=== Records for processing ===

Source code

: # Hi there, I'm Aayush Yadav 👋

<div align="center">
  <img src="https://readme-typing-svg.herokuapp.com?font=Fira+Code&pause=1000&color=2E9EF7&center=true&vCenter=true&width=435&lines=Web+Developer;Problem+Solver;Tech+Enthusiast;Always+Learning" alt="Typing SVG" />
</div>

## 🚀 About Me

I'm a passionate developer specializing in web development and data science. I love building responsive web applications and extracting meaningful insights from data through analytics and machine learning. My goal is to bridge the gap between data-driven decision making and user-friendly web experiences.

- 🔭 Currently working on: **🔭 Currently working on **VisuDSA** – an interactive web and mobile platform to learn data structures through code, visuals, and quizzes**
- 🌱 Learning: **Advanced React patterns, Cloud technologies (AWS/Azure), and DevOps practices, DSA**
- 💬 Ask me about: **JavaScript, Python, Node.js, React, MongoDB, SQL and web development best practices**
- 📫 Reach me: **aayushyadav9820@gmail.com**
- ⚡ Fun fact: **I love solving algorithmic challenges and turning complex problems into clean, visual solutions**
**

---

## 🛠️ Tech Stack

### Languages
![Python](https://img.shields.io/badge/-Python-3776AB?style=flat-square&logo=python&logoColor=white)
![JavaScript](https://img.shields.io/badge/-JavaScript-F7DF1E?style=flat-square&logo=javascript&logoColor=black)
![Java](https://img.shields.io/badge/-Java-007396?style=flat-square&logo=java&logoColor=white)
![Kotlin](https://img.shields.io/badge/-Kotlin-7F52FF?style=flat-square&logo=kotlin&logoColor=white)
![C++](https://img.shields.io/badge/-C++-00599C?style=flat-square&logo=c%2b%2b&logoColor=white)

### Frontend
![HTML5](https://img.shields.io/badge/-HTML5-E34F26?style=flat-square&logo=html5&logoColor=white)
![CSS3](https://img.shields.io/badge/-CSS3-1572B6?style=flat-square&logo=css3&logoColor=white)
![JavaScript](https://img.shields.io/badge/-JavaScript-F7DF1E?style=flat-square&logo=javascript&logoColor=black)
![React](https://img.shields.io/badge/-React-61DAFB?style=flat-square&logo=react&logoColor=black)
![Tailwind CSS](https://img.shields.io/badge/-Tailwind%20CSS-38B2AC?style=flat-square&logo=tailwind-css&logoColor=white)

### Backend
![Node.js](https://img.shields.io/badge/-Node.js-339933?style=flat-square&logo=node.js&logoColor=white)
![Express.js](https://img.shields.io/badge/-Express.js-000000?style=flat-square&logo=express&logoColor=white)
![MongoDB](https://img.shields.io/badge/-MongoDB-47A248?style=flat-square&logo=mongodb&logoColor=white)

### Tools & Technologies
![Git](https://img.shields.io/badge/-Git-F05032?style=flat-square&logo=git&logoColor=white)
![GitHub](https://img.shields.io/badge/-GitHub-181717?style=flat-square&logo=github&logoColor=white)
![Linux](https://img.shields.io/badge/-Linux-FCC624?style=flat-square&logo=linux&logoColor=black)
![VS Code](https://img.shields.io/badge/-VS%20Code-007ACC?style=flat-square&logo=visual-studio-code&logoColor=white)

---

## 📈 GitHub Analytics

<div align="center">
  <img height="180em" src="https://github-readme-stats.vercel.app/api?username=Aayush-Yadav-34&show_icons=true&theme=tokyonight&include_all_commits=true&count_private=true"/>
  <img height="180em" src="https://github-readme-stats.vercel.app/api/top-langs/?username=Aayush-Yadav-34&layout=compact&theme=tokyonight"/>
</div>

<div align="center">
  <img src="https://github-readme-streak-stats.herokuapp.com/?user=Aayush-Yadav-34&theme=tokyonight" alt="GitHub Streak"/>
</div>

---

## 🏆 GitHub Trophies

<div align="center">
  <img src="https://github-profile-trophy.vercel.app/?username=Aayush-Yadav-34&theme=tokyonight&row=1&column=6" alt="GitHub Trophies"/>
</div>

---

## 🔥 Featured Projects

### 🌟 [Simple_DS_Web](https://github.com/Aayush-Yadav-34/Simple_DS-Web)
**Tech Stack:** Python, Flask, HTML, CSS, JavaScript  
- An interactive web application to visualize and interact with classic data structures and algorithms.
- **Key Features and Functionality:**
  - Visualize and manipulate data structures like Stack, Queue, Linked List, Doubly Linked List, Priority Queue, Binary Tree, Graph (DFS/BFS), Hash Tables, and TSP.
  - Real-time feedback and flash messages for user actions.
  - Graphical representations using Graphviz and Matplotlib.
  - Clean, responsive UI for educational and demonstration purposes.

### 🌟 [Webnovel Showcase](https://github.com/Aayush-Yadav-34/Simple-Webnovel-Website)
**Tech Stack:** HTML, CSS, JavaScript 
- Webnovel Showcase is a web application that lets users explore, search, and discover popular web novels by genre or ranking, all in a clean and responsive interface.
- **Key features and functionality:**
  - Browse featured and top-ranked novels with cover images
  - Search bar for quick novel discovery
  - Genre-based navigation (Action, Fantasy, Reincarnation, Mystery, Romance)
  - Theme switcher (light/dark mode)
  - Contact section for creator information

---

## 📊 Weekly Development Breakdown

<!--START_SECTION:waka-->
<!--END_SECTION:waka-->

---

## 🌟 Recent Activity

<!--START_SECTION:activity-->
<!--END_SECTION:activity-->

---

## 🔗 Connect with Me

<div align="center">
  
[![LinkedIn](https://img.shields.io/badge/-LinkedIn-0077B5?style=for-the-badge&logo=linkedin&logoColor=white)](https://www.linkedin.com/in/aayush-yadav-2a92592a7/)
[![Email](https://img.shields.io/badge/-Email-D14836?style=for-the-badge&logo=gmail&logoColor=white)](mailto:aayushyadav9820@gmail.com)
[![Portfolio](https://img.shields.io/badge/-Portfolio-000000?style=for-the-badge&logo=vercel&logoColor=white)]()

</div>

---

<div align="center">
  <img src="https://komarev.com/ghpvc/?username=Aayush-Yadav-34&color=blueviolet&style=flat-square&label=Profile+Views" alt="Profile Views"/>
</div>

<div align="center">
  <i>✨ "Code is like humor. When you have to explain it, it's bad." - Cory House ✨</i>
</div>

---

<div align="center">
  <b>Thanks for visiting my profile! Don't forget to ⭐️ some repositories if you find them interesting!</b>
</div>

===

| Instructions to follow |
Extract every line from the records above that contains the word "React".

| Solution to this exercise |
- 🌱 Learning: **Advanced React patterns, Cloud technologies (AWS/Azure), and DevOps practices, DSA**
- 💬 Ask me about: **JavaScript, Python, Node.js, React, MongoDB, SQL and web development best practices**
![React](https://img.shields.io/badge/-React-61DAFB?style=flat-square&logo=react&logoColor=black)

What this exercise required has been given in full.